Gata6−/− chimeric lungs display diminished branching morphogenesis in vitro. When isolated at E12.5, Gata6−/− chimeric lungs (B) are smaller and have fewer branches than wild-type lungs isolated from a littermate (A). E13.5 wild-type (C) and Gata6−/− chimeric (D) lungs at day 0 of culture as organotypic explants. After 4 days of culture (E,F), the Gata6−/− chimeric lungs had areas of normal and areas of diminished branching morphogenesis (F), whereas in the wild type lung branching morphogenesis had occurred as normal (E). All pictures are representative of a series of experiments, and are at the same magnification. (Arrow indicates area with diminished branching morphogenesis.)
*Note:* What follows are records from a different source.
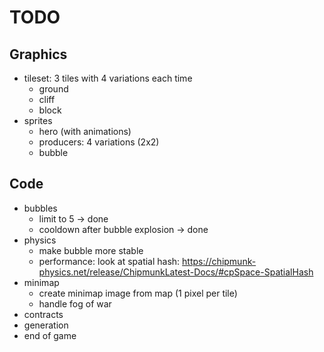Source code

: # TODO

## Graphics

- tileset: 3 tiles with 4 variations each time
  - ground
  - cliff
  - block
- sprites
  - hero (with animations)
  - producers: 4 variations (2x2)
  - bubble

## Code

- bubbles
  - limit to 5 -> done
  - cooldown after bubble explosion -> done
- physics
  - make bubble more stable
  - performance: look at spatial hash: https://chipmunk-physics.net/release/ChipmunkLatest-Docs/#cpSpace-SpatialHash
- minimap
  - create minimap image from map (1 pixel per tile)
  - handle fog of war
- contracts
- generation
- end of game
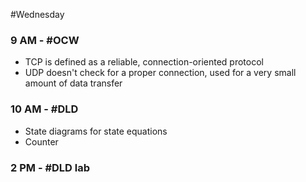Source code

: #Wednesday 
### 9 AM - #OCW 
- TCP is defined as a reliable, connection-oriented protocol
- UDP doesn't check for a proper connection, used for a very small amount of data transfer

### 10 AM - #DLD 
- State diagrams for state equations
- Counter

### 2 PM - #DLD lab
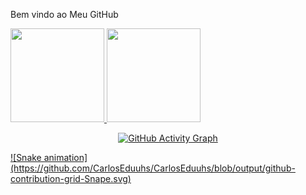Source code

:Bem vindo ao Meu GitHub

<!--
**CarlosEduuhs/CarlosEduuhs** is a ✨ _special_ ✨ repository because its `README.md` (this file) appears on your GitHub profile.

Here are some ideas to get you started:

- 🔭 I’m currently working on ...
- 🌱 I’m currently learning ...
- 👯 I’m looking to collaborate on ...
- 🤔 I’m looking for help with ...
- 💬 Ask me about ...
- 📫 How to reach me: ...
- 😄 Pronouns: ...
- ⚡ Fun fact: ...
-->

<div>
  <a href="https://beacons.ai/CarlosEduuhs">
  <img height="150em" src="https://github-readme-stats.vercel.app/api?username=CarlosEduuhs&theme=chartreuse-dark&show_icons=true"/>
  <img height="150em" src="https://github-readme-stats.vercel.app/api/top-langs/?username=CarlosEduuhs&layout=compact&langs_count=16&theme=chartreuse-dark"/>
</div>
  
 <div align='center'>
   
   ![GitHub Activity Graph](https://activity-graph.herokuapp.com/graph?username=CarlosEduuhs&theme=react-dark)  
   
</div>
  
  <div aling= 'center'>
     ![Snake animation](https://github.com/CarlosEduuhs/CarlosEduuhs/blob/output/github-contribution-grid-Snape.svg)
  <div>
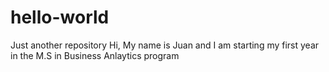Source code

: # hello-world
Just another repository
Hi,
My name is Juan and I am starting my first year in the M.S in Business Anlaytics program
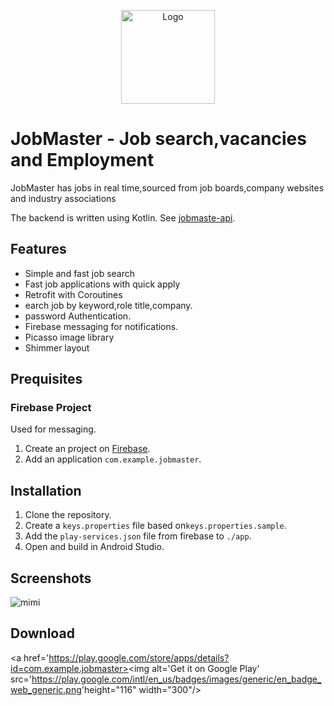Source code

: <p align="center">
	<img
		width="150"
		alt="Logo"
		src="https://user-images.githubusercontent.com/63802031/123842340-55b0ec00-d919-11eb-8db0-28e17c50fc07.png"
</p>


# JobMaster - Job search,vacancies and Employment

JobMaster has  jobs in real time,sourced from job boards,company websites and industry associations

The backend is written using Kotlin. See [jobmaste-api](https://github.com/GideonRotich/JobMasterApp).

## Features

- Simple and fast job search
- Fast job applications with quick apply
- Retrofit with Coroutines
- earch job by keyword,role title,company.
- password Authentication.
- Firebase messaging for notifications.
- Picasso image library
- Shimmer layout

## Prequisites

### Firebase Project

Used for messaging.

1. Create an project on [Firebase](https://console.firebase.google.com/).
2. Add an application `com.example.jobmaster`.


## Installation

1. Clone the repository.
2. Create a `keys.properties` file based on`keys.properties.sample`.
3. Add the `play-services.json` file from firebase to `./app`.
4. Open and build in Android Studio.


## Screenshots
![mimi](https://user-images.githubusercontent.com/63802031/123826890-d9161180-d908-11eb-87ae-8a93b6dbd676.jpg)








## Download

<a href='https://play.google.com/store/apps/details?id=com.example.jobmaster>
​    <img alt='Get it on Google Play' 
​         src='https://play.google.com/intl/en_us/badges/images/generic/en_badge_web_generic.png'
​         height="116" width="300"/>
</a>
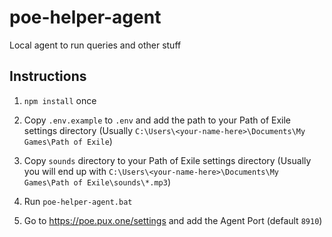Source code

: # poe-helper-agent

Local agent to run queries and other stuff

## Instructions

1. `npm install` once

2. Copy `.env.example` to `.env` and add the path to your Path of Exile settings directory (Usually `C:\Users\<your-name-here>\Documents\My Games\Path of Exile`)
3. Copy `sounds` directory to your Path of Exile settings directory (Usually you will end up with `C:\Users\<your-name-here>\Documents\My Games\Path of Exile\sounds\*.mp3`)
4. Run `poe-helper-agent.bat`
5. Go to https://poe.pux.one/settings and add the Agent Port (default `8910`)
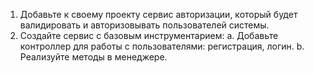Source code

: 1. Добавьте к своему проекту сервис авторизации, который будет валидировать и
   авторизовывать пользователей системы.
2. Создайте сервис с базовым инструментарием:
   a. Добавьте контроллер для работы с пользователями: регистрация, логин.
   b. Реализуйте методы в менеджере.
Gata6−/− chimeric lungs display diminished branching morphogenesis in vivo resulting in respiratory insufficiency

When Gata6−/− chimeric lungs were isolated at E15.5 they appeared similar to lungs isolated from non-chimeric littermates. The size was comparable, the lungs had four lobes on the right, one lobe on the left and no defect in branching morphogenesis was observed macroscopically (Fig. 4A,B). However, when these lungs were analyzed microscopically, a clear defect in branching morphogenesis indicated by the large airspaces was observed in the Gata6−/− chimeric lungs (Fig. 4D, arrow), when compared with non-chimeric lungs (Fig. 4C). When chimeras were generated with the parental heterozygous ES cells, which were used to generate the double mutant lines (Koutsourakis et al., 1999), no abnormalities were observed in highly chimeric E15.5 lungs (results not shown). Chimeric E18.5 lungs, generated with Gata6−/− ES cells (Fig. 4F) were again the same size as the non-chimeric lungs (Fig. 4E) from their littermates. In addition, chimeric lungs had four lobes on the right and one lobe on the left. However, at this stage a clear defect in branching morphogenesis was observed macroscopically in some Gata6−/− chimeric lungs (Fig. 4F, arrows). This defect in branching morphogenesis was confirmed at the microscopic level (Fig. 4H).

Fig. 4.

Branching morphogenesis in vivo is diminished in Gata6−/− chimeric lungs when compared with wild-type lungs. At E15.5 (A-D), lungs appeared macroscopically indistinguishable when isolated from wild-type (A) or Gata6−/− chimeric embryos (B). However, when microscopic sections were analyzed, Gata6−/− chimeric lungs had bigger airspaces (D) that the lungs of wild-type embryos (C). At E18.5, Gata6−/− chimeric lungs (F,H) displayed diminished branching morphogenesis both macroscopically (F) and microscopically (H) when compared with lungs of wild-type littermates (E,G). All pictures are representative for a series of experiments and are at the same magnification. (Arrows indicate areas with diminished branching morphogenesis.)

Fig. 4.

Branching morphogenesis in vivo is diminished in Gata6−/− chimeric lungs when compared with wild-type lungs. At E15.5 (A-D), lungs appeared macroscopically indistinguishable when isolated from wild-type (A) or Gata6−/− chimeric embryos (B). However, when microscopic sections were analyzed, Gata6−/− chimeric lungs had bigger airspaces (D) that the lungs of wild-type embryos (C). At E18.5, Gata6−/− chimeric lungs (F,H) displayed diminished branching morphogenesis both macroscopically (F) and microscopically (H) when compared with lungs of wild-type littermates (E,G). All pictures are representative for a series of experiments and are at the same magnification. (Arrows indicate areas with diminished branching morphogenesis.)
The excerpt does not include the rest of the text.